La notion d’autonomie par rapport au système de propulsion est assez délicate : soutes, carène, tonnage, type de combustible et échelles des installations comme des bâtiments ont une grosse influence. D’autre part, là où une turbine a un rendement maximal à charge nominale, le diesel arrive dans la zone où son rendement va s’effondrer. Inversement, à allure réduite de la vapeur sera produite et condensée « pour rien », tandis que le rendement de la turbine s’effondre. Dans la pratique, en croisière et sous variations d’allures, la consommation des diesels augmente beaucoup plus fortement que son homologue. L’idée de pouvoir faire route à allure économique stabilisée, sans parler de dériver, s’étant montrée impraticable (surtout après les cordialités échangées entre le Deutschland et un sous-marin anglais), il faudrait reprendre les tables d'autonomies pratiques, mais je ne les ai pas sous la main. Il me semble qu'elles étaient disponibles dans des archives en lignes de la Bundeswehr.
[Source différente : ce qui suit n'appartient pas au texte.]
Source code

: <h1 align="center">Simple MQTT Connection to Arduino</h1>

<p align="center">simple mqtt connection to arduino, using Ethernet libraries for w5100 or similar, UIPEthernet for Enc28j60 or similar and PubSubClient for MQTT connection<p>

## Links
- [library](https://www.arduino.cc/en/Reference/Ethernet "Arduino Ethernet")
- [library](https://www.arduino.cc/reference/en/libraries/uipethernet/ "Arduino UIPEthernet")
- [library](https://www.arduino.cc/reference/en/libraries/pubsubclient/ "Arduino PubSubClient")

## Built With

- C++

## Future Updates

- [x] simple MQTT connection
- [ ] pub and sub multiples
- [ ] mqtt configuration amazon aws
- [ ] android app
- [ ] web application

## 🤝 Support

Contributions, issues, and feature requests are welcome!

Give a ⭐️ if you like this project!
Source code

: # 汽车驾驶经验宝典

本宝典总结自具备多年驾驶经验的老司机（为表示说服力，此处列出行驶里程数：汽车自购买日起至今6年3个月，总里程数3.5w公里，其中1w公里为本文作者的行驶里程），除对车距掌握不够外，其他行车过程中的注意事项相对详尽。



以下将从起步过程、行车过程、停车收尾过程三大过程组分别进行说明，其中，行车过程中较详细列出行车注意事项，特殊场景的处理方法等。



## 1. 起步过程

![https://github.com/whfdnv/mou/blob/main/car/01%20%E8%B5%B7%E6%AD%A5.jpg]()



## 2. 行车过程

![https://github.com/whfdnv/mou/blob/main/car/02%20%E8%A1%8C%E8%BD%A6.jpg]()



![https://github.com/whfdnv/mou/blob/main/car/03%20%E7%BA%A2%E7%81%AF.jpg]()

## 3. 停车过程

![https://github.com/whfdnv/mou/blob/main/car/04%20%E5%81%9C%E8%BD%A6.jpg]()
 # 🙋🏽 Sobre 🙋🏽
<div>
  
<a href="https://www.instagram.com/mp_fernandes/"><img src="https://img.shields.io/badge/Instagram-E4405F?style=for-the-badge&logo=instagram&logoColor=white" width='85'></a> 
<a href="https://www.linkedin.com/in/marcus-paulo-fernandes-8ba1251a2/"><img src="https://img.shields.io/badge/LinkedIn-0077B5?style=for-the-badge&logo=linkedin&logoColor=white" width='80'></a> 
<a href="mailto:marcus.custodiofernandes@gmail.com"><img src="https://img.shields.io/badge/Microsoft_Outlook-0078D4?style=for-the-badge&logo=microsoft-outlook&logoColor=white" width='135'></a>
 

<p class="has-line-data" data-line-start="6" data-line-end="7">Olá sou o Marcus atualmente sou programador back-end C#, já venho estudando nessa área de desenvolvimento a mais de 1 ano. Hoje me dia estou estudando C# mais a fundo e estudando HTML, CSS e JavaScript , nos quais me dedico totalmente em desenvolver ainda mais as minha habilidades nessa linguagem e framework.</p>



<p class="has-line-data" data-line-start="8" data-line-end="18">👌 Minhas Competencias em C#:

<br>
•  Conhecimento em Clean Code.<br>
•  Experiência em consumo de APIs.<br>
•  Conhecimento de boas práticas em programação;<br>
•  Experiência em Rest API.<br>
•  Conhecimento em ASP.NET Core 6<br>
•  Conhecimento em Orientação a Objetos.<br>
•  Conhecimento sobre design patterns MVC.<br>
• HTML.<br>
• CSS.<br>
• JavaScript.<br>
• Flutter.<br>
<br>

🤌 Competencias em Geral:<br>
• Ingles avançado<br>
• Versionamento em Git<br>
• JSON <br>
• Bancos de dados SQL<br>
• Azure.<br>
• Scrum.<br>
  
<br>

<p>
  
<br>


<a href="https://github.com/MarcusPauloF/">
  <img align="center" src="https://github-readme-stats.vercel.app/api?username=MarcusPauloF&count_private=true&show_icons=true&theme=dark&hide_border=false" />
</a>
Mais même en restant sur l'autonomie théorique, un équivalent US des Deutschland serait la classe Pensacola de 1929, équipée d’antiques turbines Parson (pas redoutables d'efficacité mais dans la catégorie moteur de renault16 "c'est pas cher, c'est solide et ça suffit"). Si son rayon d’action est inférieur, il n’emporte que 70% du combustible des Deuschland, de sorte qu’en calculant l’autonomie comparée à 15nds, on est à environ à 5% d’écart. L'autonomie sur le cahier des charges était inférieur à l'allemand, d’où son emport. Cependant, lors du passage en chantier et de la refonte après l’explosion des soutes du Pensacola dans le pacifique, les options allaient jusqu’à 2.900t. Ce qui lui aurait donné une autonomie supérieure aux Deutschland. Leur grande autonomie vient surtout de leur emport.
Le fait est que, si un diesel est moins gourmand qu’une turbine à faible puissance, ce n’est plus si évident sur des diesels de moyenne ou forte puissance et encore moins quand les moteurs se multiplient. Le cas inverse a même été observé pendant la valse des innovations des années 20-30 et on rentre sur du cas par cas. Il faut voir qu’en 1933, B&W tient le record de rendement diesel dans sa catégorie marine en se hissant péniblement au-dessus des 30% en gazole. On attendait encore le turbocompresseur.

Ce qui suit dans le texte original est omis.